Heiko Kunert merkt zwar, dass sich die Funktionen, wie das Eingeben des ALT-Textes, herumsprechen, "doch wenn ich meine Bubble verlasse, würde ich sagen, dass diese Möglichkeiten nur von einem geringen Anteil wirklich genutzt werden. Es ist lange keine Selbstverständlichkeit, dass Menschen und Unternehmen Funktionen wie diese verwenden - auch wenn es auf Internetseiten schon lange gang und gäbe ist.
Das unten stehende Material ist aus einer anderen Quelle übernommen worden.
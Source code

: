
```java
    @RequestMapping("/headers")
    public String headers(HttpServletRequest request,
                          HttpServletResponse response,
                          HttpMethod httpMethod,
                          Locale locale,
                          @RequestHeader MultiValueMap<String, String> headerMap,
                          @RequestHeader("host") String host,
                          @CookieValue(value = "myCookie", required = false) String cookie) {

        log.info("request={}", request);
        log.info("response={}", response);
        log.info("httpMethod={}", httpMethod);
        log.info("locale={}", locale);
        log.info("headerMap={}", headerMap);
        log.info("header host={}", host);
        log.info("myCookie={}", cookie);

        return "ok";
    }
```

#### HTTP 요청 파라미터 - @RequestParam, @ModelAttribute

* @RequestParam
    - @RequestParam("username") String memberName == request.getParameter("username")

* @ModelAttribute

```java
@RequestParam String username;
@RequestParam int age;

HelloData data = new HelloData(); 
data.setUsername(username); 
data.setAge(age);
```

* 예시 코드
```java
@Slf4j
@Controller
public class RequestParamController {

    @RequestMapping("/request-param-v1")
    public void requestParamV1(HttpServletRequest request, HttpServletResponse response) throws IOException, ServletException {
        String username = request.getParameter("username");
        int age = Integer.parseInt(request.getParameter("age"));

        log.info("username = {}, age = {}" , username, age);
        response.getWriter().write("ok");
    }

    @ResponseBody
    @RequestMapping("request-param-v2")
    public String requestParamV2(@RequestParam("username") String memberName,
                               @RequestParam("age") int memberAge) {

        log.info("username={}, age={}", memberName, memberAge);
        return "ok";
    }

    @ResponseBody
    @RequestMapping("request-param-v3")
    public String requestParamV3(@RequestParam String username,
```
Dabei ist der ALT-Text für Sehbehinderte die wichtigste Funktion bei visuell geprägten Foren, wie sozialen Medien." Doch Heiko Kunert weiß, was Abhilfe schaffen könnte: "Die Plattformen könnten offensiv bewerben, dass es Möglichkeiten gibt, barrierefrei zu posten und die Funktionen sichtbarer machen!" 

Barrierefreiheit auf Social Media: die Zukunft?

Auf den sozialen Netzwerken gibt es eine Künstliche Intelligenz (KI), die automatisch die Inhalte von Bildern wiedergeben soll. "Das klappt manchmal sehr gut, manchmal aber auch gar nicht", sagt Heiko Kunert. Aber an dieser Funktion werde gearbeitet. Es gebe mittlerweile sogar schon einige Apps, die Szenen auf Bildern oder Videos für Sehbehinderte und Blinde beschreiben. "Das hat Potenzial und wird in Zukunft bestimmt noch besser."

Wenn Menschen in Heiko Kunerts Umgebung davon erfahren, grinsen sie oft breit. Sie denken: "Schön, dann muss ich keine Alt-Texte mehr verfassen!" Doch das sei ein Trugschluss, denn: "Was diese Apps wahrscheinlich nie können werden, ist es, Stimmungen oder Kontexte zu erkennen." Außerdem gebe es einen himmelweiten Unterschied zwischen automatisch generierten und vom Menschen verfassten Bildbeschreibungen.

Was sich Heiko Kunert wünscht: "Ich wünsche mir für die Zukunft, dass mehr privatwirtschaftliche Unternehmen seitens der Politik zur Barrierefreiheit verpflichtet werden", sagt Kunert. Anbieter, die sich an die Allgemeinheit richten und damit Geld verdienen, sollten dazu verpflichtet werden. Wenn sie dies dann auch in den sozialen Netzwerken umsetzen würden, wäre das super, findet er. Denn Social Media spiele gerade für junge Menschen eine große Rolle. "Sie sind heutzutage eher in den sozialen Netzwerken als auf Websites unterwegs", sagt Heiko Kunert.